My First Four-Step Model

A simple and accessible introduction to travel demand modeling

Matt Bhagat-Conway

University of North Carolina at Chapel Hill

What is a travel demand model?

  • Large collection of econometric models that predict how people will use the transportation system, based on forecasted demographics and changes to the transportation network
  • All US regions have one
  • Used to prioritize billions in transportation funding
  • The most common model is the four-step model

Why introduce modeling to planners?

  • Most planners will never use a model directly
  • However, most planners will be consumers of model output
  • Giving planners more experience with modeling will improve communication with modelers
    • Provide a “healthy skepticism” of model results, but also
    • Understand what the model can and can’t do
    • Understand how the model can fit into planning processes
    • Think of novel ways to use models

Typical experience of planners with models

An image of a 'pile of linear algebra' with an input and an output, and text 'This is your machine learning system? Yup! You pour the data into this big pile of linear algebra, then collect the answers on the other side. What if the answers are wrong? Just stir the pile until they start looking right.'

© xkcd

How we usually teach modeling

  1. Take transportation planning
  2. Take statistics
  3. Take econometrics
  4. Take choice modeling
  5. Take GIS
  6. Work with component models (mode choice, destination choice, etc.)
  7. Actually run a model (optional)

An alternate approach

  1. Actually run a model
  2. Take transportation planning
  3. Take statistics
  4. Take econometrics (optional)
  5. Take choice modeling (optional)
  6. Take GIS (optional)
  7. Work with component models (mode choice, destination choice, etc.) (optional)

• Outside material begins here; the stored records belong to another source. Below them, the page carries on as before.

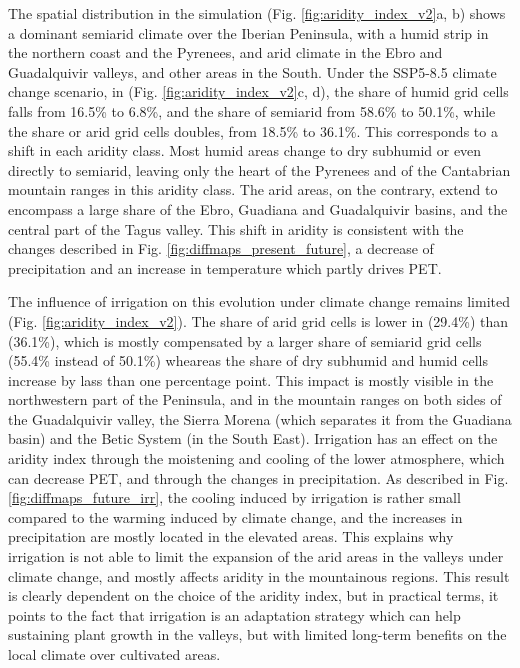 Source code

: The spatial distribution in the \presnoirr simulation (Fig. \ref{fig:aridity_index_v2}a, b) shows a dominant semiarid climate over the Iberian Peninsula, with a humid strip in the northern coast and the Pyrenees, and arid climate in the Ebro and Guadalquivir valleys, and other areas in the South.
Under the SSP5-8.5 climate change scenario, in \futnoirr (Fig. \ref{fig:aridity_index_v2}c, d), the share of humid grid cells falls from 16.5\% to 6.8\%, and the share of semiarid from 58.6\% to 50.1\%, while the share or arid grid cells doubles, from 18.5\% to 36.1\%. This corresponds to a shift in each aridity class. Most humid areas change to dry subhumid or even directly to semiarid, leaving only the heart of the Pyrenees and of the Cantabrian mountain ranges in this aridity class. The arid areas, on the contrary, extend to encompass a large share of the Ebro, Guadiana and Guadalquivir basins, and the central part of the Tagus valley. This shift in aridity is consistent with the changes described in Fig. \ref{fig:diffmaps_present_future}, a decrease of precipitation and an increase in temperature which partly drives PET. %

The influence of irrigation on this evolution under climate change remains limited (Fig. \ref{fig:aridity_index_v2}). The share of arid grid cells is lower in \futirr (29.4\%) than \futnoirr (36.1\%), which is mostly compensated by a larger share of semiarid grid cells (55.4\% instead of 50.1\%) wheareas the share of dry subhumid and humid cells increase by lass than one percentage point.
This impact is mostly visible in the northwestern part of the Peninsula, and in the mountain ranges on both sides of the Guadalquivir valley, the Sierra Morena (which separates it from the Guadiana basin) and the Betic System (in the South East). Irrigation has an effect on the aridity index through the moistening and cooling of the lower atmosphere, which can decrease PET, and through the changes in precipitation. As described in Fig. \ref{fig:diffmaps_future_irr}, the cooling induced by irrigation is rather small compared to the warming induced by climate change, and the increases in precipitation are mostly located in the elevated areas. This explains why irrigation is not able to limit the expansion of the arid areas in the valleys under climate change, and mostly affects aridity in the mountainous regions. This result is clearly dependent on the choice of the aridity index, but in practical terms, it points to the fact that irrigation is an adaptation strategy which can help sustaining plant growth in the valleys, but with limited long-term benefits on the local climate over cultivated areas.

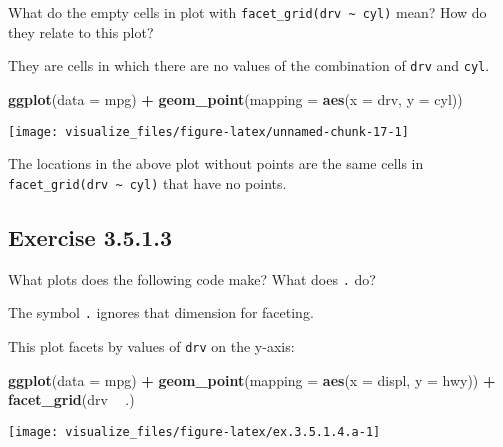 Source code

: \documentclass[]{book}
\newenvironment{Shaded}{\begin{snugshade}}{\end{snugshade}}
\newcommand{\DataTypeTok}[1]{\textcolor[rgb]{0.13,0.29,0.53}{#1}}
\newcommand{\KeywordTok}[1]{\textcolor[rgb]{0.13,0.29,0.53}{\textbf{#1}}}
\newcommand{\NormalTok}[1]{#1}
\newcommand{\OperatorTok}[1]{\textcolor[rgb]{0.81,0.36,0.00}{\textbf{#1}}}
\newcommand{\StringTok}[1]{\textcolor[rgb]{0.31,0.60,0.02}{#1}}
\theoremstyle{plain}
\theoremstyle{remark}
\begin{document}
What do the empty cells in plot with
\texttt{facet\_grid(drv\ \textasciitilde{}\ cyl)} mean? How do they
relate to this plot?

They are cells in which there are no values of the combination of
\texttt{drv} and \texttt{cyl}.

\begin{Shaded}
\begin{Highlighting}[]
\KeywordTok{ggplot}\NormalTok{(}\DataTypeTok{data =}\NormalTok{ mpg) }\OperatorTok{+}
\StringTok{  }\KeywordTok{geom_point}\NormalTok{(}\DataTypeTok{mapping =} \KeywordTok{aes}\NormalTok{(}\DataTypeTok{x =}\NormalTok{ drv, }\DataTypeTok{y =}\NormalTok{ cyl))}
\end{Highlighting}
\end{Shaded}

\begin{center}\texttt{[image: visualize\_files/figure-latex/unnamed-chunk-17-1]} \end{center}

The locations in the above plot without points are the same cells in
\texttt{facet\_grid(drv\ \textasciitilde{}\ cyl)} that have no points.

\hypertarget{exercise-3.5.1.3}{%
\subsection*{\texorpdfstring{Exercise
{3.5.1.3}}{Exercise 3.5.1.3}}\label{exercise-3.5.1.3}}

What plots does the following code make? What does \texttt{.} do?

The symbol \texttt{.} ignores that dimension for faceting.

This plot facets by values of \texttt{drv} on the y-axis:

\begin{Shaded}
\begin{Highlighting}[]
\KeywordTok{ggplot}\NormalTok{(}\DataTypeTok{data =}\NormalTok{ mpg) }\OperatorTok{+}
\StringTok{  }\KeywordTok{geom_point}\NormalTok{(}\DataTypeTok{mapping =} \KeywordTok{aes}\NormalTok{(}\DataTypeTok{x =}\NormalTok{ displ, }\DataTypeTok{y =}\NormalTok{ hwy)) }\OperatorTok{+}
\StringTok{  }\KeywordTok{facet_grid}\NormalTok{(drv }\OperatorTok{~}\StringTok{ }\NormalTok{.)}
\end{Highlighting}
\end{Shaded}

\begin{center}\texttt{[image: visualize\_files/figure-latex/ex.3.5.1.4.a-1]} \end{center}
\end{document}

How do you run a model first?

  • In 720, I do one lecture on modeling
  • Then, every student runs a very simple model and interprets the inputs and outputs

My First Four Step Model

  • I implement this model using My First Four Step Model, an R package I developed for implementing very simple models
  • Running the model only requires R and minimal computing power, so students can run it on their laptops
    • Even Chromebooks!
  • The four steps of the model map directly onto four functions in the package

The four steps

  • Trip generation: how many trips originate or terminate in each zone
  • Trip distribution: how many of those trips travel between each pair of zones
  • Mode choice: what modes do they use (bus/drive/walk etc)
  • Network assignment: what routes do they take, and what congestion levels result

Running the model: trip generation

  • The entire trip generation process happens with one function, trip_generation
  • I have students interpret
    • coefficients in the regression models
    • maps of model output
# Run trip generation
trip_ends = trip_generation(model, model$scenarios$baseline)

Trip generation results

AM Peak home-based work trip productions and attractions. Productions are spread across the region, whereas attractions are more concentrated.

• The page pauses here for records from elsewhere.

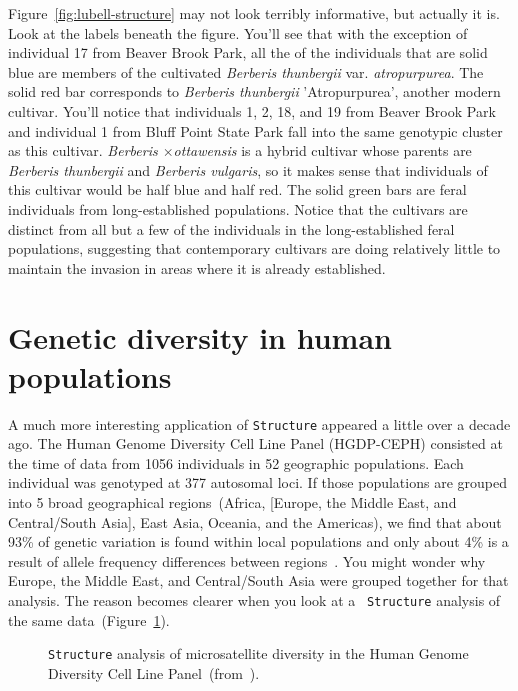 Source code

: \documentclass[12pt]{article}
\begin{document}
Figure~\ref{fig:lubell-structure} may not look terribly informative,
but actually it is. Look at the labels beneath the figure. You'll see
that with the exception of individual 17 from Beaver Brook Park, all
the of the individuals that are solid blue are members of the
cultivated {\it Berberis thunbergii\/} var. {\it atropurpurea}. The
solid red bar corresponds to {\it Berberis thunbergii\/}
'Atropurpurea', another modern cultivar. You'll notice that
individuals 1, 2, 18, and 19 from Beaver Brook Park and individual 1
from Bluff Point State Park fall into the same genotypic cluster as
this cultivar. {\it Berberis $\times$ottawensis} is a hybrid cultivar
whose parents are {\it Berberis thunbergii\/} and {\it Berberis
  vulgaris\/}, so it makes sense that individuals of this cultivar
would be half blue and half red. The solid green bars are feral
individuals from long-established populations. Notice that the
cultivars are distinct from all but a few of the individuals in the
long-established feral populations, suggesting that contemporary
cultivars are doing relatively little to maintain the invasion in
areas where it is already established.

\section*{Genetic diversity in human populations}

A much more interesting application of {\tt Structure} appeared a
little over a decade ago. The Human Genome Diversity Cell Line Panel
(HGDP-CEPH) consisted at the time of data from 1056
individuals in 52 geographic populations. Each individual was
genotyped at 377 autosomal loci. If those populations are grouped into
5 broad geographical regions~(Africa, [Europe, the Middle East, and
Central/South Asia], East Asia, Oceania, and the Americas), we find
that about 93\% of genetic variation is found within local populations
and only about 4\% is a result of allele frequency differences between
regions~\cite{Rosenberg-etal-2002}. You might wonder why Europe, the
Middle East, and Central/South Asia were grouped together for that
analysis. The reason becomes clearer when you look at a {\tt
  Structure} analysis of the same data~(Figure~\ref{fig:HGDP-CEPH}).

\begin{figure}
\caption{{\tt Structure} analysis of microsatellite diversity in the
  Human Genome Diversity Cell Line
  Panel~(from~\cite{Rosenberg-etal-2002}).}\label{fig:HGDP-CEPH} 
\end{figure}
\end{document}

Running the model: trip distribution

  • Trip distribution is likewise a single function
  • I have students interpret
    • coefficients in the model
    • maps of trip destinations from a tract of their choice
flows = trip_distribution(model, model$scenarios$baseline, trip_ends)
AM Peak trip distribution from a census tract Carrboro, NC (near the UNC campus); most trips go to nearby destinations, but some go to further-flung large employment centers in Durham, Raleigh, and Research Triangle Park

Understanding mode choice

  • Mode choice uses a multinomial logit model, which I explain very briefly, but do have students interpret
  • I have students interpret the mode shares as well
flows_by_mode = mode_choice(model, model$scenarios$baseline, flows)
Car Bike Walk Transit
0.92 0.01 0.05 0.03

Assignment

  • Traffic assignment is also a single function, and we map the results
pm_network_flows = network_assignment(
    model,
    model$scenarios$baseline,
    model$networks$baseline,
    flows_by_mode,
    "PM Peak"
)
Map of forecast PM Peak congestion, with heavy congestion on some major routes and light congestion elsewhere.

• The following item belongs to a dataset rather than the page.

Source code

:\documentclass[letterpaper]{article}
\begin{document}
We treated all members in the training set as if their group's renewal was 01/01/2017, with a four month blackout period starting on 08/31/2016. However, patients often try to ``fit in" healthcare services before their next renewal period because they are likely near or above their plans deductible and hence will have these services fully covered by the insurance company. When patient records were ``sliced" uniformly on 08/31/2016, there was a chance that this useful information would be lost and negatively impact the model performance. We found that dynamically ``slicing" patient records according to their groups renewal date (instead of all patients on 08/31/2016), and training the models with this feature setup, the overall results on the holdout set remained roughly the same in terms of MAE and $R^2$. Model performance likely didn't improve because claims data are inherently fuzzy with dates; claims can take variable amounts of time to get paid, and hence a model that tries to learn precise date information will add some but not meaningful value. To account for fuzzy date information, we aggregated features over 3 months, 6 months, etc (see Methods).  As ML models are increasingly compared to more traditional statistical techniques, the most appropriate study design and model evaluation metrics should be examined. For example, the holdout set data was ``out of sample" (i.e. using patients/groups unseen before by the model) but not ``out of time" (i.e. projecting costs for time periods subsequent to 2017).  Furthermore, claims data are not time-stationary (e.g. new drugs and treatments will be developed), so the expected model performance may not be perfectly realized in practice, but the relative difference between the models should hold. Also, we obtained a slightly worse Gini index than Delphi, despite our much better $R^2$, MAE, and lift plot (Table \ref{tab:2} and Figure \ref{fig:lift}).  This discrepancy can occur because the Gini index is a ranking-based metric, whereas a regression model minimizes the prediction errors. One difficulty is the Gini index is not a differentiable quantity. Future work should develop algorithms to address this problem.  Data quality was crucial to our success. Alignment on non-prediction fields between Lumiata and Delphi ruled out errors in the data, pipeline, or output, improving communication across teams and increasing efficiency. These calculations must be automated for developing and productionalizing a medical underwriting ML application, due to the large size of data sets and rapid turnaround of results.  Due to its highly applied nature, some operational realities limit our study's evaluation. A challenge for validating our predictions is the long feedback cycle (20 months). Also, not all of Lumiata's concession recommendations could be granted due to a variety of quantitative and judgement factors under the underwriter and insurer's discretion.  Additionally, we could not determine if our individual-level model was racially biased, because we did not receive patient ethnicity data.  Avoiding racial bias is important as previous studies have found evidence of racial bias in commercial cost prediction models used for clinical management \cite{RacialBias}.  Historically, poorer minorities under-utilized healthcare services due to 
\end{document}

Forecast congestion, PM Peak

Scenarios

  • Models are most useful to evaluate scenarios
  • I have students evaluate a scenario based on Chatham Park, adding 20,000 households to Pittsboro
model$scenarios$future = model$scenarios$baseline |>
  add_households(
    "37037020801",
    tribble(
      ~hhsize, ~workers, ~vehicles, ~income, ~n,
      4,       2,        3,         150000,  10000,
      4,       2,        2,         75000,   10000
    )
  )

Chatham Park: network assignment output

Forecast congestion levels after adding 20,000 households, PM Peak

Network scenarios

  • I also have students evaluate the impacts of widening 15-501, and use this to discuss induced demand
model$networks$widen = model$networks$baseline |>
  modify_ways(
    # US 15-501 between Pittsboro and Chapel Hill
    c(
      "16468788", "133051274", "16471803", "285898984",
      . . .
      "712336821", "712336826", "712336827", "998595932"
    ),
    lanes_per_direction=3,
    highway_type="motorway"
  )

Forecast congestion, PM Peak, with widened 15-501.

Conclusion

All models are wrong, but some are useful.

—George Box

 

This one is very wrong, but that makes it more useful.

— George Box, from beyond the grave

Things to ponder

  • Is the balance of simplicity and accuracy appropriate?
  • Is more background needed before assigning this?
  • How do I transition from this into more advanced modeling?
  • Where do I publish this?